The findings indicate that for all sets of predictions, the precision is 0.94, which means that out of the items recommended, 94% of them are actually relevant to the users. The recall is 1.00, indicating that all the relevant items are successfully retrieved among the recommendations. However, the top-5 hit rate is 0.00, suggesting that none of the top 5 recommended items were relevant to the users.

This implies that while the recommendations have high precision and recall, they fail to capture the users' preferences in the top 5 recommendations, this might be due to the fact that we do not have any user input in this dataset.  

#### Ensemble Methods

Ensemble methods combine multiple base models to improve the overall predictive performance.
We use the voting-based ensemble method called "Majority Voting" or "Voting Classifier". This method combines the predictions from multiple base models and selects the recommendation with the majority of votes.

In [None]:

# Convert Surprise Dataset to pandas DataFrame
df = pd.DataFrame(clean_df_scaled[['id', 'regional_rating', 'rating']])

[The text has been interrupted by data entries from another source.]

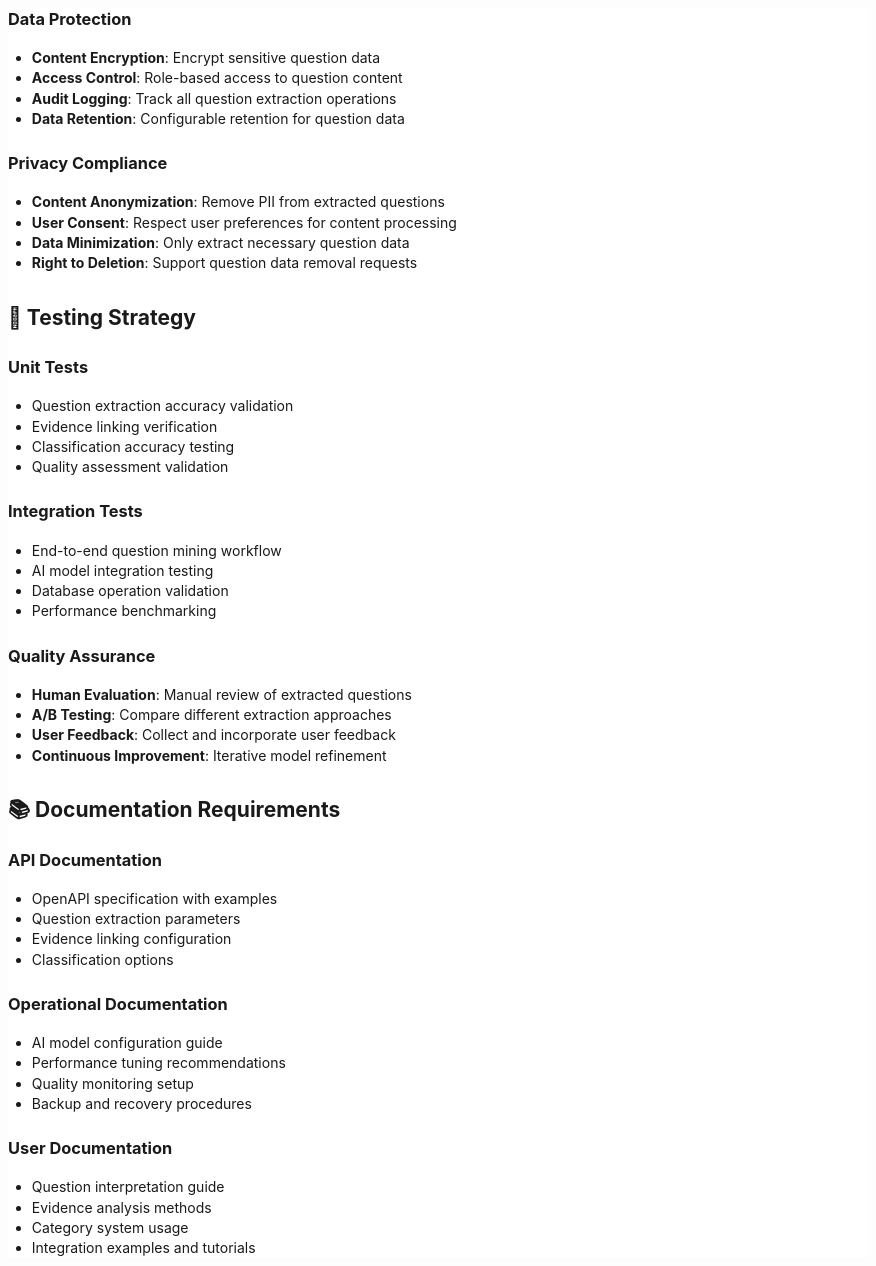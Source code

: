 ### Data Protection
- **Content Encryption**: Encrypt sensitive question data
- **Access Control**: Role-based access to question content
- **Audit Logging**: Track all question extraction operations
- **Data Retention**: Configurable retention for question data

### Privacy Compliance
- **Content Anonymization**: Remove PII from extracted questions
- **User Consent**: Respect user preferences for content processing
- **Data Minimization**: Only extract necessary question data
- **Right to Deletion**: Support question data removal requests

## 🧪 Testing Strategy

### Unit Tests
- Question extraction accuracy validation
- Evidence linking verification
- Classification accuracy testing
- Quality assessment validation

### Integration Tests
- End-to-end question mining workflow
- AI model integration testing
- Database operation validation
- Performance benchmarking

### Quality Assurance
- **Human Evaluation**: Manual review of extracted questions
- **A/B Testing**: Compare different extraction approaches
- **User Feedback**: Collect and incorporate user feedback
- **Continuous Improvement**: Iterative model refinement

## 📚 Documentation Requirements

### API Documentation
- OpenAPI specification with examples
- Question extraction parameters
- Evidence linking configuration
- Classification options

### Operational Documentation
- AI model configuration guide
- Performance tuning recommendations
- Quality monitoring setup
- Backup and recovery procedures

### User Documentation
- Question interpretation guide
- Evidence analysis methods
- Category system usage
- Integration examples and tutorials
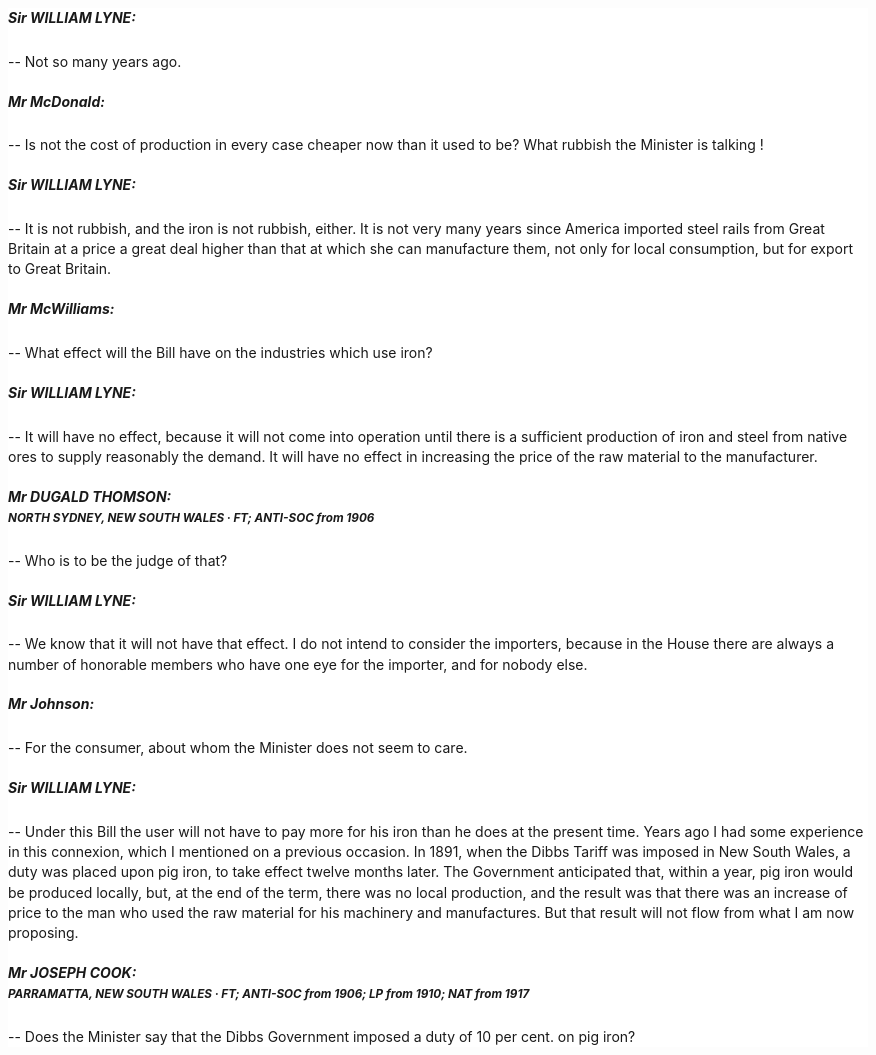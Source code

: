 ##### Sir WILLIAM LYNE:

-- Not so many years ago. 

##### Mr McDonald:

--  Is not the cost of production in every case cheaper now than it used to be? What rubbish the Minister is talking ! 

##### Sir WILLIAM LYNE:

-- It is not rubbish, and the iron is not rubbish, either. It is not very many years since America imported steel rails from Great Britain at a price a great deal higher than that at which she can manufacture them, not only for local consumption, but for export to Great Britain. 

##### Mr McWilliams:

--  What effect will the Bill have on the industries which use iron? 

##### Sir WILLIAM LYNE:

-- It will have no effect, because it will not come into operation until there is a sufficient production of iron and steel from native ores to supply reasonably the demand. It will have no effect in increasing the price of the raw material to the manufacturer. 

##### Mr DUGALD THOMSON:<br><small class="text-muted">NORTH SYDNEY, NEW SOUTH WALES &middot; FT; ANTI-SOC from 1906</small>

--  Who is to be the judge of that? 

##### Sir WILLIAM LYNE:

-- We know that it will not have that effect. I do not intend to consider the importers, because in the House there are always a number of honorable members who have one eye for the importer, and for nobody else. 

##### Mr Johnson:

--  For the consumer, about whom the Minister does not seem to care. 

##### Sir WILLIAM LYNE:

-- Under this Bill the user will not have to pay more for his iron than he does at the present time. Years ago I had some experience in this connexion, which I mentioned on a previous occasion. In 1891, when the Dibbs Tariff was imposed in New South Wales, a duty was placed upon pig iron, to take effect twelve months later. The Government anticipated that, within a year, pig iron would be produced locally, but, at the end of the term, there was no local production, and the result was that there was an increase of price to the man who used the raw material for his machinery and manufactures. But that result will not flow from what I am now proposing. 

##### Mr JOSEPH COOK:<br><small class="text-muted">PARRAMATTA, NEW SOUTH WALES &middot; FT; ANTI-SOC from 1906; LP from 1910; NAT from 1917</small>

--  Does the Minister say that the Dibbs Government imposed a duty of 10 per cent. on pig iron? 
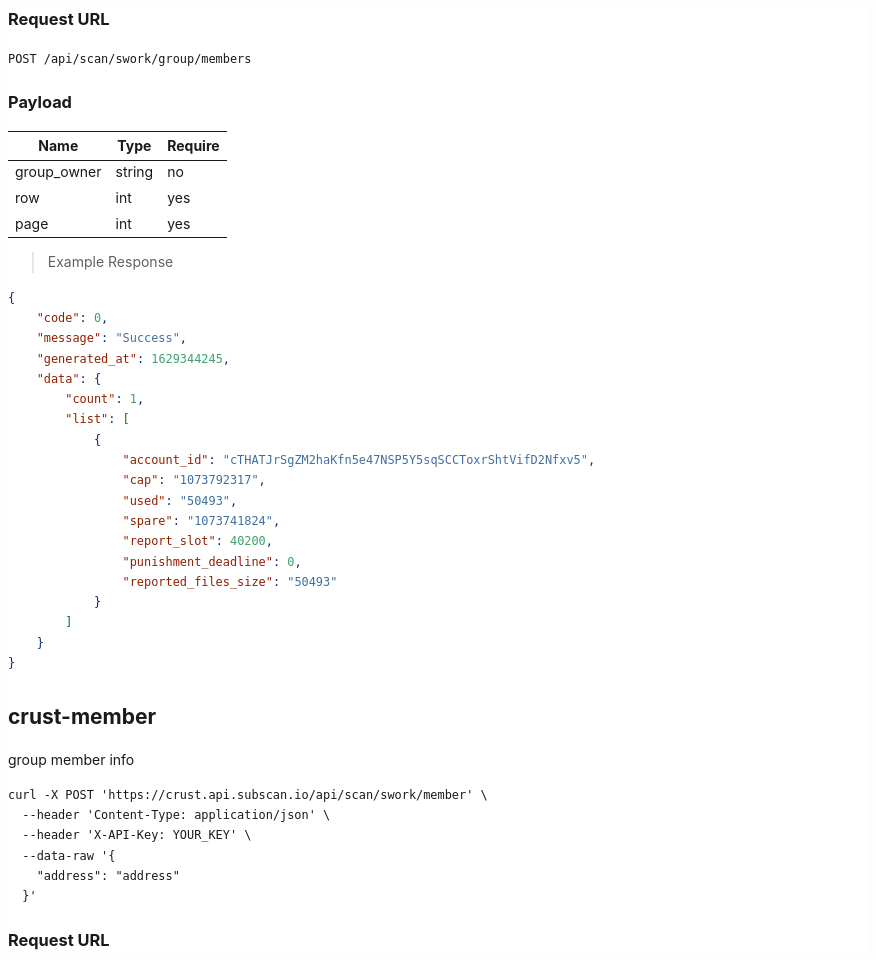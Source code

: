 ### Request URL

`POST /api/scan/swork/group/members`

### Payload

| Name        | Type   | Require |
|-------------|--------|---------|
| group_owner | string | no      |
| row         | int    | yes     |
| page        | int    | yes     |

> Example Response

```json
{
    "code": 0,
    "message": "Success",
    "generated_at": 1629344245,
    "data": {
        "count": 1,
        "list": [
            {
                "account_id": "cTHATJrSgZM2haKfn5e47NSP5Y5sqSCCToxrShtVifD2Nfxv5",
                "cap": "1073792317",
                "used": "50493",
                "spare": "1073741824",
                "report_slot": 40200,
                "punishment_deadline": 0,
                "reported_files_size": "50493"
            }
        ]
    }
}

```


## crust-member

group member info 

```shell
curl -X POST 'https://crust.api.subscan.io/api/scan/swork/member' \
  --header 'Content-Type: application/json' \
  --header 'X-API-Key: YOUR_KEY' \
  --data-raw '{
    "address": "address"
  }'
```

### Request URL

# Load the data into Surprise Dataset format
reader = Reader(rating_scale=(1, 5))
data = Dataset.load_from_df(df, reader)

# Split the data into train and test sets
trainset, testset = train_test_split(data, test_size=0.2, random_state=42)

# Define the base models
models = [
    NMF(random_state=42),
    SVD(random_state=42),
    SVDpp(random_state=42)
]

# Train the base models
model_predictions = []
for model in models:
    model.fit(trainset)
    predictions = model.test(testset)
    model_predictions.append(predictions)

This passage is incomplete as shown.